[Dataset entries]
=-=-=
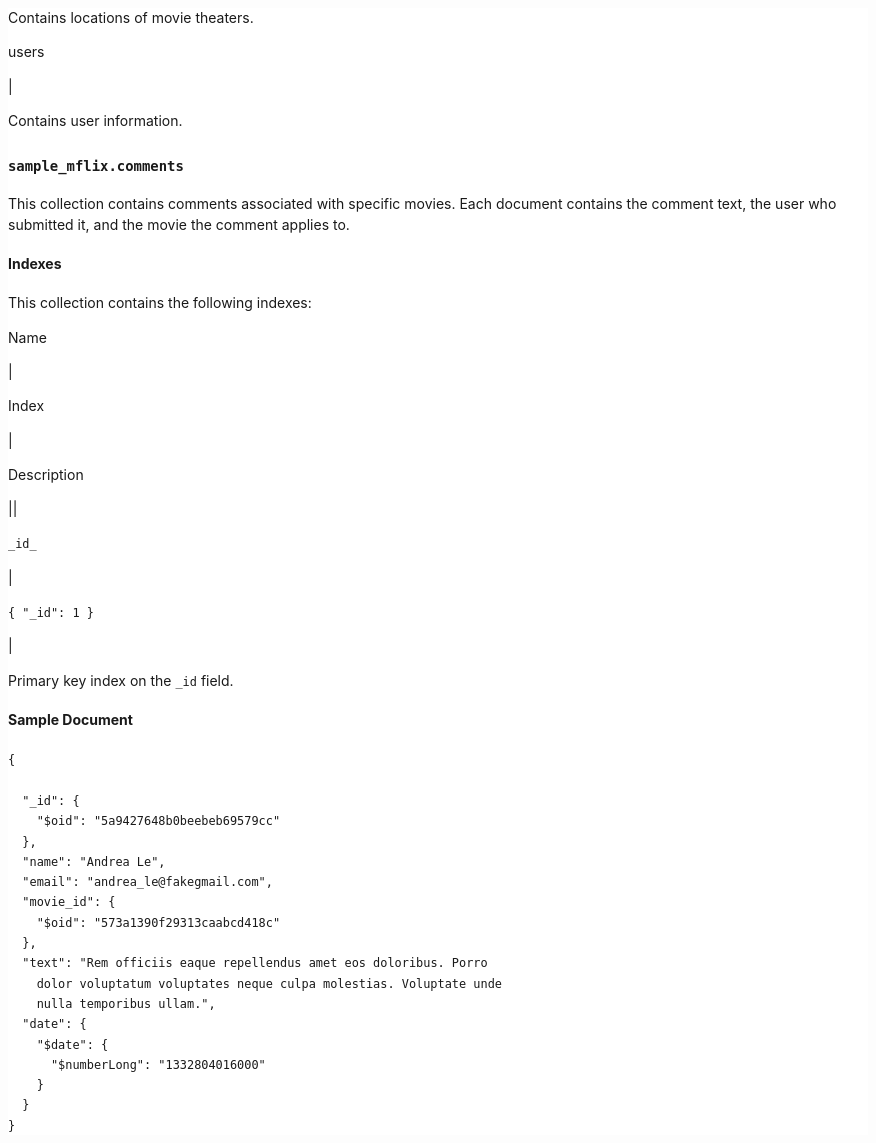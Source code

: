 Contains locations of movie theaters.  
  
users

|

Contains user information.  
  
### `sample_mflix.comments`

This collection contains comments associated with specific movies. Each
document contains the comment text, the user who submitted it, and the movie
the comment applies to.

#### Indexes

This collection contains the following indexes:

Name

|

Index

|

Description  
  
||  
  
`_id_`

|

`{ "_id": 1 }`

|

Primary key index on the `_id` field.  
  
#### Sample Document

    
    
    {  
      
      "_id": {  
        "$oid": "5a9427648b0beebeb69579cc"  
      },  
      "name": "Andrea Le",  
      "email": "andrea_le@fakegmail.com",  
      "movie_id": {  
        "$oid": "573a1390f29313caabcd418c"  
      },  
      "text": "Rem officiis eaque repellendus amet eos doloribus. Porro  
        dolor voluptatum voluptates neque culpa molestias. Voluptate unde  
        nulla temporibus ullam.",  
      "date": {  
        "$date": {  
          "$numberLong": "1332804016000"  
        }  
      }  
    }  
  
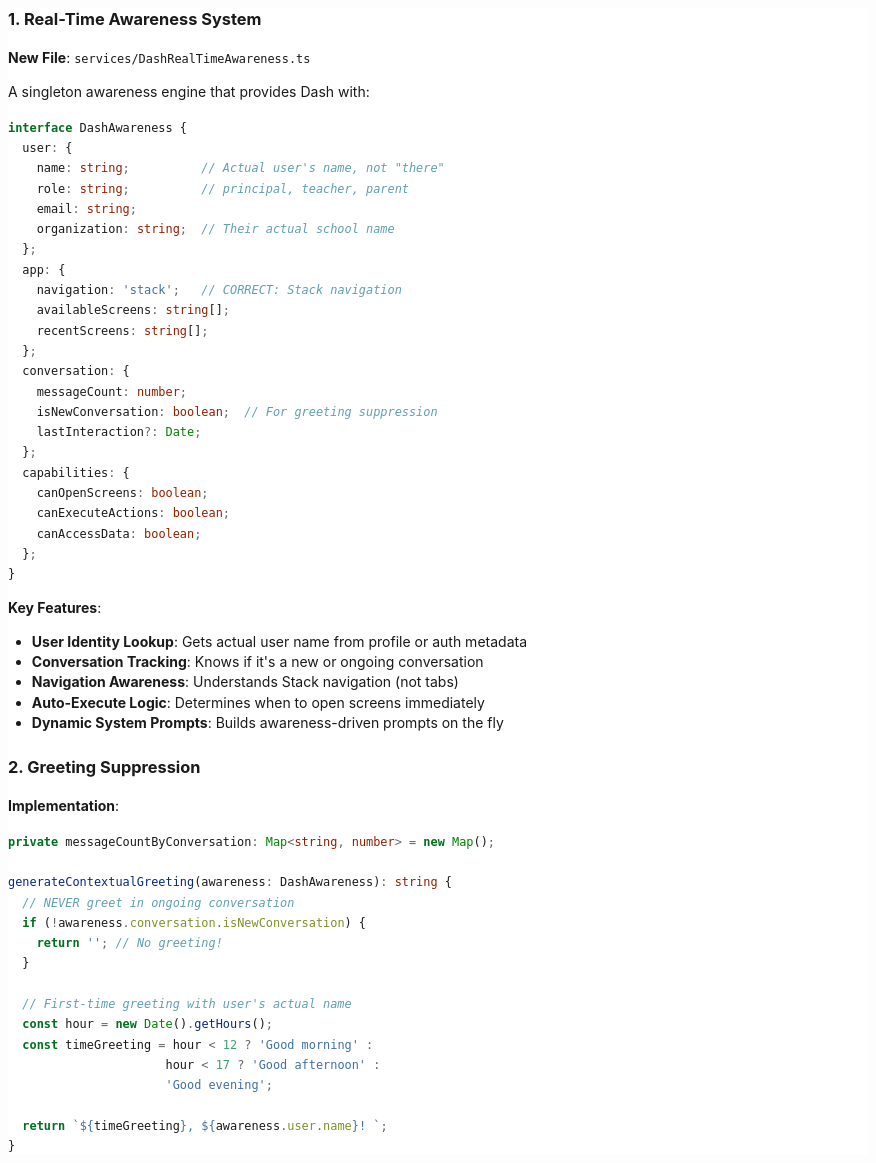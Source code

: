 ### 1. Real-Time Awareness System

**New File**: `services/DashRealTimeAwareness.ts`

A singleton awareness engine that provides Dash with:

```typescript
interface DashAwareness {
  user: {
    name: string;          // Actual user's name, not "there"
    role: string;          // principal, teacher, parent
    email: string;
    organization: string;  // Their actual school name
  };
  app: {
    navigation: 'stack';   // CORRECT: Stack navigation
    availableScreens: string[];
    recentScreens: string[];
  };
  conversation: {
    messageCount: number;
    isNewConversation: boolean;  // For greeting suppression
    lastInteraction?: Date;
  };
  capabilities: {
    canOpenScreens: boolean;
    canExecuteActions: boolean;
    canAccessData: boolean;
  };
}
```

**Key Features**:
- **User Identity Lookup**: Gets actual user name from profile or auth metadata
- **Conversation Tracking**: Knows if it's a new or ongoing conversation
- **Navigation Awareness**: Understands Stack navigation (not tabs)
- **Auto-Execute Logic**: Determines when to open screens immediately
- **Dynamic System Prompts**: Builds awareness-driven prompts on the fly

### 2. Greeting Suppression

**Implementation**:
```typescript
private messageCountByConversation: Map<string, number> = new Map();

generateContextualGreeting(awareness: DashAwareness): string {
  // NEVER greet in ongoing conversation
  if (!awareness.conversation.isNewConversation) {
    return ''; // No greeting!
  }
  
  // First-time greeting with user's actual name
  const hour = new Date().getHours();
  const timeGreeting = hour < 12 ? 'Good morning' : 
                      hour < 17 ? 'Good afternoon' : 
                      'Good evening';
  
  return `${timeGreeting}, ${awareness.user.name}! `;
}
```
=-=-=
HOW TO COMPLETE THIS TASK
Give the number of lines in the entries that hold the word "timeGreeting", and nothing else.

ANSWER TO THIS EXERCISE
2